**BRIEF:** Output the records exactly, and drop each picture.

**DATASET RECORDS:**
★ ★ ★ ★ ★

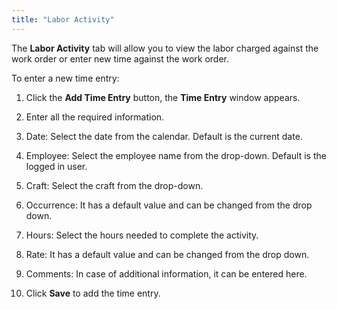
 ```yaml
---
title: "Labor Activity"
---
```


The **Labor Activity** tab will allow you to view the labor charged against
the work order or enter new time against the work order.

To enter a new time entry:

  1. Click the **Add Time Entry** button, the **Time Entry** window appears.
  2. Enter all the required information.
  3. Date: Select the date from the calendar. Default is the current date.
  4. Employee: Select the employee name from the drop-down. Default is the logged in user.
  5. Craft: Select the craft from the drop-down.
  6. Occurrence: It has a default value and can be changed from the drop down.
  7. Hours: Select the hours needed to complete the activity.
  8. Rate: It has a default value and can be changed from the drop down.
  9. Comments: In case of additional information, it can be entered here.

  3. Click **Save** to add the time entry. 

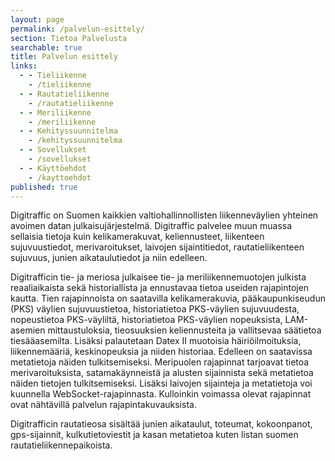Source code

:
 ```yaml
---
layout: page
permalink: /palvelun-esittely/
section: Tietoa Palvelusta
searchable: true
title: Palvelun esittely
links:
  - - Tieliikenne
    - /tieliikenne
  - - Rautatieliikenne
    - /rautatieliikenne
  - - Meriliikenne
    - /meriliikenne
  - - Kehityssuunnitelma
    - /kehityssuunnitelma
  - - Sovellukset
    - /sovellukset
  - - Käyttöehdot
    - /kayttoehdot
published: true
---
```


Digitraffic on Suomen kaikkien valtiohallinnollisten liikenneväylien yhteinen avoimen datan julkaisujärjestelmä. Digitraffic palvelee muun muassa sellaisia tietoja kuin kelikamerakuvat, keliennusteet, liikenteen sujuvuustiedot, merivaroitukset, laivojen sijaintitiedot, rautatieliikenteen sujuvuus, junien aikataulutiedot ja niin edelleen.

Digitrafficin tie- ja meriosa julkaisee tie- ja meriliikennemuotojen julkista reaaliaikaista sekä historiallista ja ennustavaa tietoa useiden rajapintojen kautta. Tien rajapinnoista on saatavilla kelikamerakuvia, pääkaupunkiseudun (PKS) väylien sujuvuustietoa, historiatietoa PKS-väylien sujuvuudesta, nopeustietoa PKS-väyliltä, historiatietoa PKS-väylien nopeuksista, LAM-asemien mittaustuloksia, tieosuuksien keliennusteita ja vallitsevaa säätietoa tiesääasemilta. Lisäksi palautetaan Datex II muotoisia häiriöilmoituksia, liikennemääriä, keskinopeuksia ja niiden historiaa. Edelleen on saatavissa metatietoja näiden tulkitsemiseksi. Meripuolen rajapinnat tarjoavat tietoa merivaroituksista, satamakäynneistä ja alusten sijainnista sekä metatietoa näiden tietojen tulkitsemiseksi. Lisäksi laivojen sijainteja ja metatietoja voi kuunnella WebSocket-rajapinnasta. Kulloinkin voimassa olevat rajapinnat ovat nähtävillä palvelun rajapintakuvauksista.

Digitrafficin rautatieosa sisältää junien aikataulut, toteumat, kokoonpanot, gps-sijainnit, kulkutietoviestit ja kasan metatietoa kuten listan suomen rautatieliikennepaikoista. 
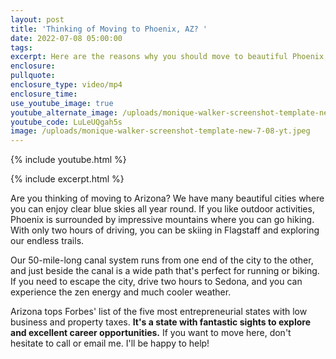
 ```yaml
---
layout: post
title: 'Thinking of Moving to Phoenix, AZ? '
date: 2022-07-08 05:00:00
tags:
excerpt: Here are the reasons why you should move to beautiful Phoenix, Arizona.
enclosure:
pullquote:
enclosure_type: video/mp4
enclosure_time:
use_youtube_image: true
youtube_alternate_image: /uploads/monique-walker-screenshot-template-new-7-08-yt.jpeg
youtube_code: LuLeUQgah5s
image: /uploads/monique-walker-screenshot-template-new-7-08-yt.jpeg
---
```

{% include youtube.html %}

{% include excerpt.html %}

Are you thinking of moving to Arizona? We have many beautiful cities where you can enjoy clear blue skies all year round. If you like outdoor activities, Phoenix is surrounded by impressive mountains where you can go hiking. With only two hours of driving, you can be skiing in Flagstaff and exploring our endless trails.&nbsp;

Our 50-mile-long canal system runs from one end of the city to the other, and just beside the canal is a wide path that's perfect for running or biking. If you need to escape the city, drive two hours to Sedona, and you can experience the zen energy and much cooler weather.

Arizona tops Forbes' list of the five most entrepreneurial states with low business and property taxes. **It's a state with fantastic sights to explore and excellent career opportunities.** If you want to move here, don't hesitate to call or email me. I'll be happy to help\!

★ ★ ★ ★ ★

**EXERCISE SOLUTION:**
 ```yaml
---
title: "Labor Activity"
---
```


The **Labor Activity** tab will allow you to view the labor charged against
the work order or enter new time against the work order.

To enter a new time entry:

  1. Click the **Add Time Entry** button, the **Time Entry** window appears.
  2. Enter all the required information.
  3. Date: Select the date from the calendar. Default is the current date.
  4. Employee: Select the employee name from the drop-down. Default is the logged in user.
  5. Craft: Select the craft from the drop-down.
  6. Occurrence: It has a default value and can be changed from the drop down.
  7. Hours: Select the hours needed to complete the activity.
  8. Rate: It has a default value and can be changed from the drop down.
  9. Comments: In case of additional information, it can be entered here.

  3. Click **Save** to add the time entry. 

Source code

:
 ```yaml
---
layout: page
permalink: /palvelun-esittely/
section: Tietoa Palvelusta
searchable: true
title: Palvelun esittely
links:
  - - Tieliikenne
    - /tieliikenne
  - - Rautatieliikenne
    - /rautatieliikenne
  - - Meriliikenne
    - /meriliikenne
  - - Kehityssuunnitelma
    - /kehityssuunnitelma
  - - Sovellukset
    - /sovellukset
  - - Käyttöehdot
    - /kayttoehdot
published: true
---
```


Digitraffic on Suomen kaikkien valtiohallinnollisten liikenneväylien yhteinen avoimen datan julkaisujärjestelmä. Digitraffic palvelee muun muassa sellaisia tietoja kuin kelikamerakuvat, keliennusteet, liikenteen sujuvuustiedot, merivaroitukset, laivojen sijaintitiedot, rautatieliikenteen sujuvuus, junien aikataulutiedot ja niin edelleen.

Digitrafficin tie- ja meriosa julkaisee tie- ja meriliikennemuotojen julkista reaaliaikaista sekä historiallista ja ennustavaa tietoa useiden rajapintojen kautta. Tien rajapinnoista on saatavilla kelikamerakuvia, pääkaupunkiseudun (PKS) väylien sujuvuustietoa, historiatietoa PKS-väylien sujuvuudesta, nopeustietoa PKS-väyliltä, historiatietoa PKS-väylien nopeuksista, LAM-asemien mittaustuloksia, tieosuuksien keliennusteita ja vallitsevaa säätietoa tiesääasemilta. Lisäksi palautetaan Datex II muotoisia häiriöilmoituksia, liikennemääriä, keskinopeuksia ja niiden historiaa. Edelleen on saatavissa metatietoja näiden tulkitsemiseksi. Meripuolen rajapinnat tarjoavat tietoa merivaroituksista, satamakäynneistä ja alusten sijainnista sekä metatietoa näiden tietojen tulkitsemiseksi. Lisäksi laivojen sijainteja ja metatietoja voi kuunnella WebSocket-rajapinnasta. Kulloinkin voimassa olevat rajapinnat ovat nähtävillä palvelun rajapintakuvauksista.

Digitrafficin rautatieosa sisältää junien aikataulut, toteumat, kokoonpanot, gps-sijainnit, kulkutietoviestit ja kasan metatietoa kuten listan suomen rautatieliikennepaikoista. 
 ```yaml
---
layout: post
title: 'Thinking of Moving to Phoenix, AZ? '
date: 2022-07-08 05:00:00
tags:
excerpt: Here are the reasons why you should move to beautiful Phoenix, Arizona.
enclosure:
pullquote:
enclosure_type: video/mp4
enclosure_time:
use_youtube_image: true
youtube_alternate_image: /uploads/monique-walker-screenshot-template-new-7-08-yt.jpeg
youtube_code: LuLeUQgah5s
image: /uploads/monique-walker-screenshot-template-new-7-08-yt.jpeg
---
```

{% include youtube.html %}

{% include excerpt.html %}

Are you thinking of moving to Arizona? We have many beautiful cities where you can enjoy clear blue skies all year round. If you like outdoor activities, Phoenix is surrounded by impressive mountains where you can go hiking. With only two hours of driving, you can be skiing in Flagstaff and exploring our endless trails.&nbsp;

Our 50-mile-long canal system runs from one end of the city to the other, and just beside the canal is a wide path that's perfect for running or biking. If you need to escape the city, drive two hours to Sedona, and you can experience the zen energy and much cooler weather.

Arizona tops Forbes' list of the five most entrepreneurial states with low business and property taxes. **It's a state with fantastic sights to explore and excellent career opportunities.** If you want to move here, don't hesitate to call or email me. I'll be happy to help\!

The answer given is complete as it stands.